My eyes hadn’t yet adapted to the darkness. As I groped mechanically for the halter on its hook, I stepped on something unfamiliar in the straw, something solid that immediately shrank back. For a fraction of a second, I imagined that some wild animal, a lion or a panther, was hiding in the litter, about to pounce on me. But only for a fraction of a second, because then my grandfather slowly emerged, covered in straw and dust, like a stick of caramel rolled in sugar.
“That’s not nice! You shouldn’t step on people like that!”
“I… How was I supposed to know you were there?”
“Ow! You hurt me, you know! Not very nice at all!”
“I’m telling you I didn’t see you. Anyway, why were you hiding under the straw?”
My grandfather looked me up and down. His pale, grey eyes were surmounted by thick, bushy eyebrows that were always mobile, and expressed the whole gamut of his emotions. Ever since he had handed over the farm to Dad, it had been a point of honour for him not to get involved, to le
ave his son in absolute control. When he stopped by our house, he never said anything about the running of the business, as if it had never belonged to him. He would walk up the yard with long strides, sometimes follow Dad into the pigsty or the barn, but he would never pick up a tool or carry a milk can or give any advice. Not that Dad asked him for any. Looking back, it seems to me that Anni, the only grandson of the ancestor who had migrated from the German part of Switzerland, was rejecting his own past as a farmer, that he didn’t want to think about how he’d spent his entire life. Almost all of his utterances were in the negative.

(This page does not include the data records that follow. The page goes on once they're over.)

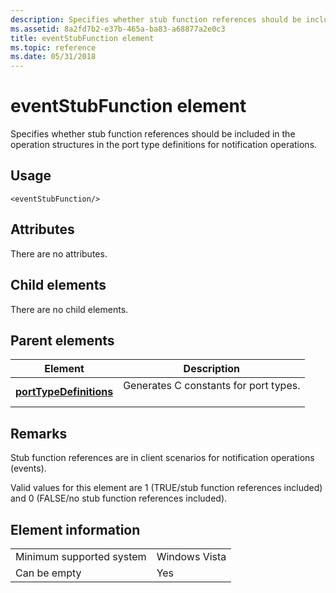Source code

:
 ```yaml
---
description: Specifies whether stub function references should be included in the operation structures in the port type definitions for notification operations.
ms.assetid: 8a2fd7b2-e37b-465a-ba83-a68877a2e0c3
title: eventStubFunction element
ms.topic: reference
ms.date: 05/31/2018
---
```


# eventStubFunction element

Specifies whether stub function references should be included in the operation structures in the port type definitions for notification operations.

## Usage

``` syntax
<eventStubFunction/>
```

## Attributes

There are no attributes.

## Child elements

There are no child elements.

## Parent elements



| Element                                                       | Description                                                  |
|---------------------------------------------------------------|--------------------------------------------------------------|
| [**portTypeDefinitions**](porttypedefinitions.md)<br/> | Generates C constants for port types.<br/> <br/> |



## Remarks

Stub function references are in client scenarios for notification operations (events).

Valid values for this element are 1 (TRUE/stub function references included) and 0 (FALSE/no stub function references included).

## Element information



|                                     |               |
|-------------------------------------|---------------|
| Minimum supported system<br/> | Windows Vista |
| Can be empty                        | Yes           |



 

 




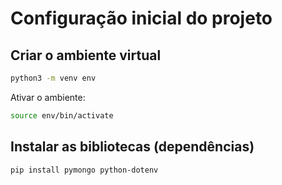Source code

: 
# Configuração inicial do projeto

## Criar o ambiente virtual

```bash
python3 -m venv env
```

Ativar o ambiente:
```bash
source env/bin/activate
```

## Instalar as bibliotecas (dependências)
```
pip install pymongo python-dotenv
```
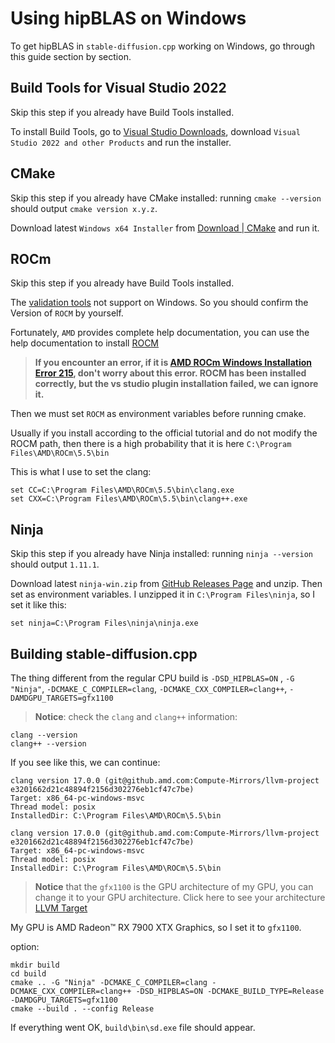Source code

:# Using hipBLAS on Windows

To get hipBLAS in `stable-diffusion.cpp` working on Windows, go through this guide section by section.

## Build Tools for Visual Studio 2022

Skip this step if you already have Build Tools installed.

To install Build Tools, go to [Visual Studio Downloads](https://visualstudio.microsoft.com/vs/), download `Visual Studio 2022 and other Products` and run the installer.

## CMake

Skip this step if you already have CMake installed: running `cmake --version` should output `cmake version x.y.z`.

Download latest `Windows x64 Installer` from [Download | CMake](https://cmake.org/download/) and run it.

## ROCm

Skip this step if you already have Build Tools installed.

The [validation tools](https://rocm.docs.amd.com/en/latest/reference/validation_tools.html) not support on Windows. So you should confirm the Version of `ROCM` by yourself.

Fortunately, `AMD` provides complete help documentation, you can use the help documentation to install [ROCM](https://rocm.docs.amd.com/en/latest/deploy/windows/quick_start.html)

>**If you encounter an error, if it is [AMD ROCm Windows Installation Error 215](https://github.com/RadeonOpenCompute/ROCm/issues/2363), don't worry about this error. ROCM has been installed correctly, but the vs studio plugin installation failed, we can ignore it.**

Then we must set `ROCM` as environment variables before running cmake.

Usually if you install according to the official tutorial and do not modify the ROCM path, then there is a high probability that it is here `C:\Program Files\AMD\ROCm\5.5\bin`

This is what I use to set the clang:
```Commandline
set CC=C:\Program Files\AMD\ROCm\5.5\bin\clang.exe
set CXX=C:\Program Files\AMD\ROCm\5.5\bin\clang++.exe
```

## Ninja

Skip this step if you already have Ninja installed: running `ninja --version` should output `1.11.1`.

Download latest `ninja-win.zip` from [GitHub Releases Page](https://github.com/ninja-build/ninja/releases/tag/v1.11.1) and unzip. Then set as environment variables. I unzipped it in `C:\Program Files\ninja`, so I set it like this:

```Commandline
set ninja=C:\Program Files\ninja\ninja.exe
```
## Building stable-diffusion.cpp

The thing different from the regular CPU build is `-DSD_HIPBLAS=ON` ,
`-G "Ninja"`, `-DCMAKE_C_COMPILER=clang`, `-DCMAKE_CXX_COMPILER=clang++`, `-DAMDGPU_TARGETS=gfx1100`

>**Notice**: check the `clang` and `clang++` information:
```Commandline
clang --version
clang++ --version
```

If you see like this, we can continue:
```
clang version 17.0.0 (git@github.amd.com:Compute-Mirrors/llvm-project e3201662d21c48894f2156d302276eb1cf47c7be)
Target: x86_64-pc-windows-msvc
Thread model: posix
InstalledDir: C:\Program Files\AMD\ROCm\5.5\bin
```

```
clang version 17.0.0 (git@github.amd.com:Compute-Mirrors/llvm-project e3201662d21c48894f2156d302276eb1cf47c7be)
Target: x86_64-pc-windows-msvc
Thread model: posix
InstalledDir: C:\Program Files\AMD\ROCm\5.5\bin
```

>**Notice** that the `gfx1100` is the GPU architecture of my GPU, you can change it to your GPU architecture. Click here to see your architecture [LLVM Target](https://rocm.docs.amd.com/en/latest/release/windows_support.html#windows-supported-gpus)

My GPU is AMD Radeon™ RX 7900 XTX Graphics, so I set it to `gfx1100`.

option:

```commandline
mkdir build
cd build
cmake .. -G "Ninja" -DCMAKE_C_COMPILER=clang -DCMAKE_CXX_COMPILER=clang++ -DSD_HIPBLAS=ON -DCMAKE_BUILD_TYPE=Release -DAMDGPU_TARGETS=gfx1100
cmake --build . --config Release
```

If everything went OK, `build\bin\sd.exe` file should appear.

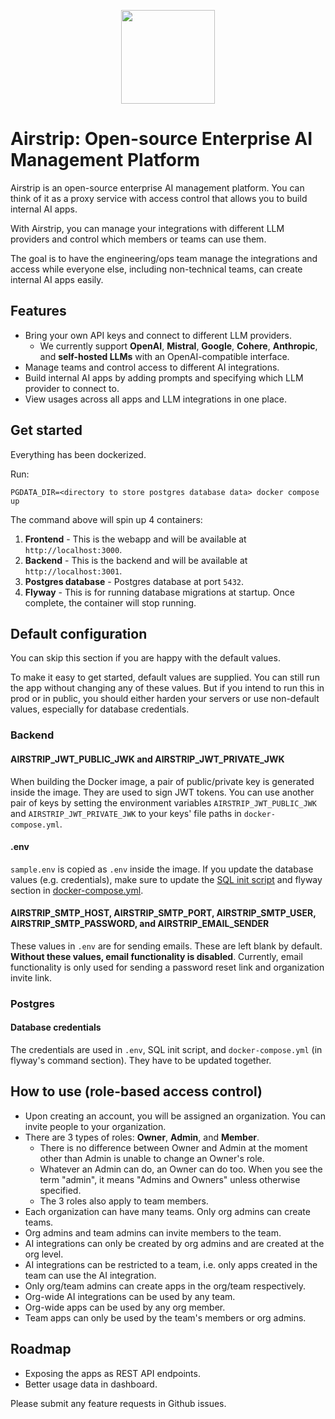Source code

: <p align="center">
<img src="https://github.com/user-attachments/assets/a17ffb83-2acb-4531-bb1c-6d297e35d097" width="150" height="150" style="margin-left: auto; margin-right: auto;" />
</p>

# Airstrip: Open-source Enterprise AI Management Platform

Airstrip is an open-source enterprise AI management platform. You can think of it as a proxy service with access control that allows you to build internal AI apps.

With Airstrip, you can manage your integrations with different LLM providers and control which members or teams can use them.

The goal is to have the engineering/ops team manage the integrations and access while everyone else, including non-technical teams, can create internal AI apps easily.

## Features

- Bring your own API keys and connect to different LLM providers.
  - We currently support **OpenAI**, **Mistral**, **Google**, **Cohere**, **Anthropic**, and **self-hosted LLMs** with an OpenAI-compatible interface.
- Manage teams and control access to different AI integrations.
- Build internal AI apps by adding prompts and specifying which LLM provider to connect to.
- View usages across all apps and LLM integrations in one place.

## Get started

Everything has been dockerized.

Run:

```
PGDATA_DIR=<directory to store postgres database data> docker compose up
```

The command above will spin up 4 containers:

1. **Frontend** - This is the webapp and will be available at `http://localhost:3000`.
2. **Backend** - This is the backend and will be available at `http://localhost:3001`.
3. **Postgres database** - Postgres database at port `5432`.
4. **Flyway** - This is for running database migrations at startup. Once complete, the container will stop running.

## Default configuration

You can skip this section if you are happy with the default values.

To make it easy to get started, default values are supplied. You can still run the app without changing any of these values. But if you intend to run this in prod or in public, you should either harden your servers or use non-default values, especially for database credentials.

### Backend

#### AIRSTRIP_JWT_PUBLIC_JWK and AIRSTRIP_JWT_PRIVATE_JWK

When building the Docker image, a pair of public/private key is generated inside the image. They are used to sign JWT tokens. You can use another pair of keys by setting the environment variables `AIRSTRIP_JWT_PUBLIC_JWK` and `AIRSTRIP_JWT_PRIVATE_JWK` to your keys' file paths in `docker-compose.yml`.

#### .env

`sample.env` is copied as `.env` inside the image. If you update the database values (e.g. credentials), make sure to update the [SQL init script](/airstrip-be/docker-entrypoint-initdb.d/init.sql) and flyway section in [docker-compose.yml](./docker-compose.yml).

#### AIRSTRIP_SMTP_HOST, AIRSTRIP_SMTP_PORT, AIRSTRIP_SMTP_USER, AIRSTRIP_SMTP_PASSWORD, and AIRSTRIP_EMAIL_SENDER

These values in `.env` are for sending emails. These are left blank by default. **Without these values, email functionality is disabled**. Currently, email functionality is only used for sending a password reset link and organization invite link.

### Postgres

#### Database credentials

The credentials are used in `.env`, SQL init script, and `docker-compose.yml` (in flyway's command section). They have to be updated together.

## How to use (role-based access control)

- Upon creating an account, you will be assigned an organization. You can invite people to your organization.
- There are 3 types of roles: **Owner**, **Admin**, and **Member**.
  - There is no difference between Owner and Admin at the moment other than Admin is unable to change an Owner's role.
  - Whatever an Admin can do, an Owner can do too. When you see the term "admin", it means "Admins and Owners" unless otherwise specified.
  - The 3 roles also apply to team members.
- Each organization can have many teams. Only org admins can create teams.
- Org admins and team admins can invite members to the team.
- AI integrations can only be created by org admins and are created at the org level.
- AI integrations can be restricted to a team, i.e. only apps created in the team can use the AI integration.
- Only org/team admins can create apps in the org/team respectively.
- Org-wide AI integrations can be used by any team.
- Org-wide apps can be used by any org member.
- Team apps can only be used by the team's members or org admins.

## Roadmap

- Exposing the apps as REST API endpoints.
- Better usage data in dashboard.

Please submit any feature requests in Github issues.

He ran his fingers through his short white hair, which made him look like an old American senator, and extricated a handful of straw and manure. Over the years he had lost every ounce of spare flesh. He could have been made of wood, or some other fibrous material, so completely had his skeleton taken over his person. At the same time, he gave an impression of toughness and durability: not many diseases could take root in a being thus stripped of all its soft parts.
“It’s too hot upstairs.”
“So you slept here?”
“It’s much nicer – moist and quite cool. It isn’t doing anyone any harm.”
“Of course not.”
“You’re not going to take her out, are you?”
“I’m taking her for a little walk. Like every morning.”
“Ah yes. We wouldn’t want her to forget how to wiggle her bum, would we?” He noticed my bird. “You’re not taking that dove, are you?”
“I am.”
He took hold of it firmly by the wings, turned it over as if looking for a label with some product information, then returned it to my shoulder. It gave no reaction. Maybe it was scared stiff at the prospect of being crushed by hands as horny as a raptor’s claws? Still, I would have preferred it to be less docile. It was a little too happy to be approached by strangers.
“Okay, I’m going now. Do you need anything?”
“No. Rose will be here soon. I’d better not forget to go back up to my rooms.”